• [EXERCISE]
Please repeat every entry, keeping each one exactly the same.
::: INFORMATION :::
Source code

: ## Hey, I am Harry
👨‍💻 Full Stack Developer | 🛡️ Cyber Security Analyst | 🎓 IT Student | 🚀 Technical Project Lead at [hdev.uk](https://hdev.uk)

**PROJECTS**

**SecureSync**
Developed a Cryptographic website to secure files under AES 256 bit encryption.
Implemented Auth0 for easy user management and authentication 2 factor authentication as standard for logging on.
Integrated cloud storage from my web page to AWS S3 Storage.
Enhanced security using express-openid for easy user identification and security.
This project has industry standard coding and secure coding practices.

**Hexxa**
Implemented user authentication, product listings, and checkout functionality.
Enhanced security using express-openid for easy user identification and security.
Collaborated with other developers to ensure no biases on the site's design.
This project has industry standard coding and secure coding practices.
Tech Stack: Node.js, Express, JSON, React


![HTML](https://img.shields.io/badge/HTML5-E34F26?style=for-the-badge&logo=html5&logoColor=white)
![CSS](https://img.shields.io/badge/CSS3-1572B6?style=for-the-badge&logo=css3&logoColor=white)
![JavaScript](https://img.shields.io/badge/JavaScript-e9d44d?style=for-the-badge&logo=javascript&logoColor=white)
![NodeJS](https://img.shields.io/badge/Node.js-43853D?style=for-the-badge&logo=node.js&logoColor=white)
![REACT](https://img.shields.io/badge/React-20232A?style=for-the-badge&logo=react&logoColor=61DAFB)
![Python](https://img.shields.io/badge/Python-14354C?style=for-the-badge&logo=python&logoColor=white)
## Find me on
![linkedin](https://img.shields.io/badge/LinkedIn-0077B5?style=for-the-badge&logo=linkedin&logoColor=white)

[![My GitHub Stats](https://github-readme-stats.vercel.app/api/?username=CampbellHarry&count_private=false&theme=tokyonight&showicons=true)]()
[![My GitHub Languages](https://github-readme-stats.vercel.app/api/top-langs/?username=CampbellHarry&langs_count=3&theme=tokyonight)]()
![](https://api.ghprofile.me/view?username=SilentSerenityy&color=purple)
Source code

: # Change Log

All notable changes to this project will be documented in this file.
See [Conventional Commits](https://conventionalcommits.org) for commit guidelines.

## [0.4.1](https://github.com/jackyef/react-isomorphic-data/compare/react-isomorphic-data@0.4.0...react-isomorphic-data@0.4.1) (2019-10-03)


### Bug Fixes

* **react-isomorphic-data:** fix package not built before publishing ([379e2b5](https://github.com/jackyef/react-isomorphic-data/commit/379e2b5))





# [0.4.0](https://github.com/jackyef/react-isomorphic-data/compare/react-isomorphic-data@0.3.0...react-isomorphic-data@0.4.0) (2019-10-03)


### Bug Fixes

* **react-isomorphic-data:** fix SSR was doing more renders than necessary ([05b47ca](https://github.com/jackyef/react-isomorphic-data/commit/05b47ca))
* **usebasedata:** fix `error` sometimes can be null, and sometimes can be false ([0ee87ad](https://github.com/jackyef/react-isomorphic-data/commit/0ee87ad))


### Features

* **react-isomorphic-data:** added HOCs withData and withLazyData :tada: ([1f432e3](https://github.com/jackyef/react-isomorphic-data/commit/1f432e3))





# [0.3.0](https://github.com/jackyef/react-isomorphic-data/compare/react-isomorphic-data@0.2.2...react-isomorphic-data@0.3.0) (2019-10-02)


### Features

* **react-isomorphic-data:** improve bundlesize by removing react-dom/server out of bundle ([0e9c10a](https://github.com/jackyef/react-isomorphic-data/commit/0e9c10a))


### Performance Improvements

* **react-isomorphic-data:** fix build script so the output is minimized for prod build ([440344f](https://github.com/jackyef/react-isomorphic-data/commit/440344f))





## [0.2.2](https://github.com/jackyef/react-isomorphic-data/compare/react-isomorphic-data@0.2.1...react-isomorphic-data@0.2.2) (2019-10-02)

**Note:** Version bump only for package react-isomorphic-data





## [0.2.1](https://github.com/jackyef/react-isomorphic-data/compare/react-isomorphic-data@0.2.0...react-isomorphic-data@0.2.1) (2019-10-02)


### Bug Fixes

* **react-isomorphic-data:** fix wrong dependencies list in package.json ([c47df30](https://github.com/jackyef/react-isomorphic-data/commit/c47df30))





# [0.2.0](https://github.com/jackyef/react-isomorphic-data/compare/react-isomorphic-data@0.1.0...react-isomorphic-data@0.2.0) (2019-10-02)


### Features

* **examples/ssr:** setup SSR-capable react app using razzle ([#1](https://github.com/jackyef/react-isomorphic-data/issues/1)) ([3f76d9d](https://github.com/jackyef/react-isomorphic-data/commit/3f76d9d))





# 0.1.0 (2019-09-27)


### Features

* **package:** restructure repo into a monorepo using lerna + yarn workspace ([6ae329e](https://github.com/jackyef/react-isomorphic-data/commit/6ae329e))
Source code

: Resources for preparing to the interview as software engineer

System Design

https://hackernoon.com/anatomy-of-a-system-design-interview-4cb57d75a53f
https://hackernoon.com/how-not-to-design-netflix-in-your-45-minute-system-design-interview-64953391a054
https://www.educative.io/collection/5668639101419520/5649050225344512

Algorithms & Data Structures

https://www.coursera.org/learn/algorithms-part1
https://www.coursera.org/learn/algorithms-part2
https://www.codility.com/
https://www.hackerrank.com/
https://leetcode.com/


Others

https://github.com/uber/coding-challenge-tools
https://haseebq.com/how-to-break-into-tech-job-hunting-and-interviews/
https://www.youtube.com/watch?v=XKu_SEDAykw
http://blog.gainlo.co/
:::
• [YOUR SOLUTION]
Source code

: ## Hey, I am Harry
👨‍💻 Full Stack Developer | 🛡️ Cyber Security Analyst | 🎓 IT Student | 🚀 Technical Project Lead at [hdev.uk](https://hdev.uk)

**PROJECTS**

**SecureSync**
Developed a Cryptographic website to secure files under AES 256 bit encryption.
Implemented Auth0 for easy user management and authentication 2 factor authentication as standard for logging on.
Integrated cloud storage from my web page to AWS S3 Storage.
Enhanced security using express-openid for easy user identification and security.
This project has industry standard coding and secure coding practices.

**Hexxa**
Implemented user authentication, product listings, and checkout functionality.
Enhanced security using express-openid for easy user identification and security.
Collaborated with other developers to ensure no biases on the site's design.
This project has industry standard coding and secure coding practices.
Tech Stack: Node.js, Express, JSON, React


![HTML](https://img.shields.io/badge/HTML5-E34F26?style=for-the-badge&logo=html5&logoColor=white)
![CSS](https://img.shields.io/badge/CSS3-1572B6?style=for-the-badge&logo=css3&logoColor=white)
![JavaScript](https://img.shields.io/badge/JavaScript-e9d44d?style=for-the-badge&logo=javascript&logoColor=white)
![NodeJS](https://img.shields.io/badge/Node.js-43853D?style=for-the-badge&logo=node.js&logoColor=white)
![REACT](https://img.shields.io/badge/React-20232A?style=for-the-badge&logo=react&logoColor=61DAFB)
![Python](https://img.shields.io/badge/Python-14354C?style=for-the-badge&logo=python&logoColor=white)
## Find me on
![linkedin](https://img.shields.io/badge/LinkedIn-0077B5?style=for-the-badge&logo=linkedin&logoColor=white)

[![My GitHub Stats](https://github-readme-stats.vercel.app/api/?username=CampbellHarry&count_private=false&theme=tokyonight&showicons=true)]()
[![My GitHub Languages](https://github-readme-stats.vercel.app/api/top-langs/?username=CampbellHarry&langs_count=3&theme=tokyonight)]()
![](https://api.ghprofile.me/view?username=SilentSerenityy&color=purple)
Source code

: # Change Log

All notable changes to this project will be documented in this file.
See [Conventional Commits](https://conventionalcommits.org) for commit guidelines.

## [0.4.1](https://github.com/jackyef/react-isomorphic-data/compare/react-isomorphic-data@0.4.0...react-isomorphic-data@0.4.1) (2019-10-03)


### Bug Fixes

* **react-isomorphic-data:** fix package not built before publishing ([379e2b5](https://github.com/jackyef/react-isomorphic-data/commit/379e2b5))





# [0.4.0](https://github.com/jackyef/react-isomorphic-data/compare/react-isomorphic-data@0.3.0...react-isomorphic-data@0.4.0) (2019-10-03)


### Bug Fixes

* **react-isomorphic-data:** fix SSR was doing more renders than necessary ([05b47ca](https://github.com/jackyef/react-isomorphic-data/commit/05b47ca))
* **usebasedata:** fix `error` sometimes can be null, and sometimes can be false ([0ee87ad](https://github.com/jackyef/react-isomorphic-data/commit/0ee87ad))


### Features

* **react-isomorphic-data:** added HOCs withData and withLazyData :tada: ([1f432e3](https://github.com/jackyef/react-isomorphic-data/commit/1f432e3))





# [0.3.0](https://github.com/jackyef/react-isomorphic-data/compare/react-isomorphic-data@0.2.2...react-isomorphic-data@0.3.0) (2019-10-02)


### Features

* **react-isomorphic-data:** improve bundlesize by removing react-dom/server out of bundle ([0e9c10a](https://github.com/jackyef/react-isomorphic-data/commit/0e9c10a))


### Performance Improvements

* **react-isomorphic-data:** fix build script so the output is minimized for prod build ([440344f](https://github.com/jackyef/react-isomorphic-data/commit/440344f))





## [0.2.2](https://github.com/jackyef/react-isomorphic-data/compare/react-isomorphic-data@0.2.1...react-isomorphic-data@0.2.2) (2019-10-02)

**Note:** Version bump only for package react-isomorphic-data





## [0.2.1](https://github.com/jackyef/react-isomorphic-data/compare/react-isomorphic-data@0.2.0...react-isomorphic-data@0.2.1) (2019-10-02)


### Bug Fixes

* **react-isomorphic-data:** fix wrong dependencies list in package.json ([c47df30](https://github.com/jackyef/react-isomorphic-data/commit/c47df30))





# [0.2.0](https://github.com/jackyef/react-isomorphic-data/compare/react-isomorphic-data@0.1.0...react-isomorphic-data@0.2.0) (2019-10-02)


### Features

* **examples/ssr:** setup SSR-capable react app using razzle ([#1](https://github.com/jackyef/react-isomorphic-data/issues/1)) ([3f76d9d](https://github.com/jackyef/react-isomorphic-data/commit/3f76d9d))





# 0.1.0 (2019-09-27)


### Features

* **package:** restructure repo into a monorepo using lerna + yarn workspace ([6ae329e](https://github.com/jackyef/react-isomorphic-data/commit/6ae329e))
Source code

: Resources for preparing to the interview as software engineer

System Design

https://hackernoon.com/anatomy-of-a-system-design-interview-4cb57d75a53f
https://hackernoon.com/how-not-to-design-netflix-in-your-45-minute-system-design-interview-64953391a054
https://www.educative.io/collection/5668639101419520/5649050225344512

Algorithms & Data Structures

https://www.coursera.org/learn/algorithms-part1
https://www.coursera.org/learn/algorithms-part2
https://www.codility.com/
https://www.hackerrank.com/
https://leetcode.com/


Others

https://github.com/uber/coding-challenge-tools
https://haseebq.com/how-to-break-into-tech-job-hunting-and-interviews/
https://www.youtube.com/watch?v=XKu_SEDAykw
http://blog.gainlo.co/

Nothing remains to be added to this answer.